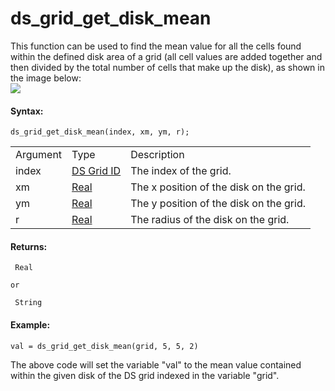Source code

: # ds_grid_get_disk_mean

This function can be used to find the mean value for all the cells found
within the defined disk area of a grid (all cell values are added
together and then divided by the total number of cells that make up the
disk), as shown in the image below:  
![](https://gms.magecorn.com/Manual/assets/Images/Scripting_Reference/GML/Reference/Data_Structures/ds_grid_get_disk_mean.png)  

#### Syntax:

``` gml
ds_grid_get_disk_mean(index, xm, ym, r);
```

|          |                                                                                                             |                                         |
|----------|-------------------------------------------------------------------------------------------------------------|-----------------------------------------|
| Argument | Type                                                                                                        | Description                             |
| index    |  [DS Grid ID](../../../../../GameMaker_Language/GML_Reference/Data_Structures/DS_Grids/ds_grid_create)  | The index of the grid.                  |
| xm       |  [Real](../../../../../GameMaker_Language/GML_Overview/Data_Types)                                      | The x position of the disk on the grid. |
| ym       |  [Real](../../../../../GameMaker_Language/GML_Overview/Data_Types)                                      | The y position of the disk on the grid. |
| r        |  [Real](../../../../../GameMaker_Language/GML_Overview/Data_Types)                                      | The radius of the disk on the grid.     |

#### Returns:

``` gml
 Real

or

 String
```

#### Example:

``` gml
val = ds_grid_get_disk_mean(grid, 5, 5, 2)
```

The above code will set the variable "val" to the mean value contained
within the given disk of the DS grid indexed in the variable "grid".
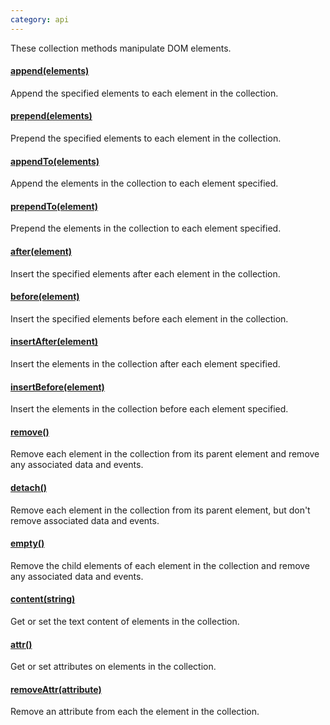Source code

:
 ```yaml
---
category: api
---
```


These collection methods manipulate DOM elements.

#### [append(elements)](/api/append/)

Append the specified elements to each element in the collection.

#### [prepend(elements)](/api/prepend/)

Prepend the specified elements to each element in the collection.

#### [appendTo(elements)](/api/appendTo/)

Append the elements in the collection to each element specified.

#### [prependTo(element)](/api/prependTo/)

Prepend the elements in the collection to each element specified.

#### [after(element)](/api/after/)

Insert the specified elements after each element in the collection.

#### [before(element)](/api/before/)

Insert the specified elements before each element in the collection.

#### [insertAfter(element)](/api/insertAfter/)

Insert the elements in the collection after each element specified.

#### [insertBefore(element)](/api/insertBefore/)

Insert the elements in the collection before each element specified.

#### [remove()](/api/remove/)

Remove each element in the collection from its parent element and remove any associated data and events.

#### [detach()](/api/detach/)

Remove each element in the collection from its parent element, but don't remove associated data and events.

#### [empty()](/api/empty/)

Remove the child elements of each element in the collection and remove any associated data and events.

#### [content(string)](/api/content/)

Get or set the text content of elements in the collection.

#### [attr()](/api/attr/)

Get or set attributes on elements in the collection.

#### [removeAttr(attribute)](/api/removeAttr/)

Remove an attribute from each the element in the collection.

### TASK DESCRIPTION
Please set down the lines above word for word and leave out the pictures.

### YOUR RESPONSE
Source code

: # ds_grid_get_disk_mean

This function can be used to find the mean value for all the cells found
within the defined disk area of a grid (all cell values are added
together and then divided by the total number of cells that make up the
disk), as shown in the image below:  
![](https://gms.magecorn.com/Manual/assets/Images/Scripting_Reference/GML/Reference/Data_Structures/ds_grid_get_disk_mean.png)  

#### Syntax:

``` gml
ds_grid_get_disk_mean(index, xm, ym, r);
```

|          |                                                                                                             |                                         |
|----------|-------------------------------------------------------------------------------------------------------------|-----------------------------------------|
| Argument | Type                                                                                                        | Description                             |
| index    |  [DS Grid ID](../../../../../GameMaker_Language/GML_Reference/Data_Structures/DS_Grids/ds_grid_create)  | The index of the grid.                  |
| xm       |  [Real](../../../../../GameMaker_Language/GML_Overview/Data_Types)                                      | The x position of the disk on the grid. |
| ym       |  [Real](../../../../../GameMaker_Language/GML_Overview/Data_Types)                                      | The y position of the disk on the grid. |
| r        |  [Real](../../../../../GameMaker_Language/GML_Overview/Data_Types)                                      | The radius of the disk on the grid.     |

#### Returns:

``` gml
 Real

or

 String
```

#### Example:

``` gml
val = ds_grid_get_disk_mean(grid, 5, 5, 2)
```

The above code will set the variable "val" to the mean value contained
within the given disk of the DS grid indexed in the variable "grid".
Source code

:
 ```yaml
---
category: api
---
```


These collection methods manipulate DOM elements.

#### [append(elements)](/api/append/)

Append the specified elements to each element in the collection.

#### [prepend(elements)](/api/prepend/)

Prepend the specified elements to each element in the collection.

#### [appendTo(elements)](/api/appendTo/)

Append the elements in the collection to each element specified.

#### [prependTo(element)](/api/prependTo/)

Prepend the elements in the collection to each element specified.

#### [after(element)](/api/after/)

Insert the specified elements after each element in the collection.

#### [before(element)](/api/before/)

Insert the specified elements before each element in the collection.

#### [insertAfter(element)](/api/insertAfter/)

Insert the elements in the collection after each element specified.

#### [insertBefore(element)](/api/insertBefore/)

Insert the elements in the collection before each element specified.

#### [remove()](/api/remove/)

Remove each element in the collection from its parent element and remove any associated data and events.

#### [detach()](/api/detach/)

Remove each element in the collection from its parent element, but don't remove associated data and events.

#### [empty()](/api/empty/)

Remove the child elements of each element in the collection and remove any associated data and events.

#### [content(string)](/api/content/)

Get or set the text content of elements in the collection.

#### [attr()](/api/attr/)

Get or set attributes on elements in the collection.

#### [removeAttr(attribute)](/api/removeAttr/)

Remove an attribute from each the element in the collection.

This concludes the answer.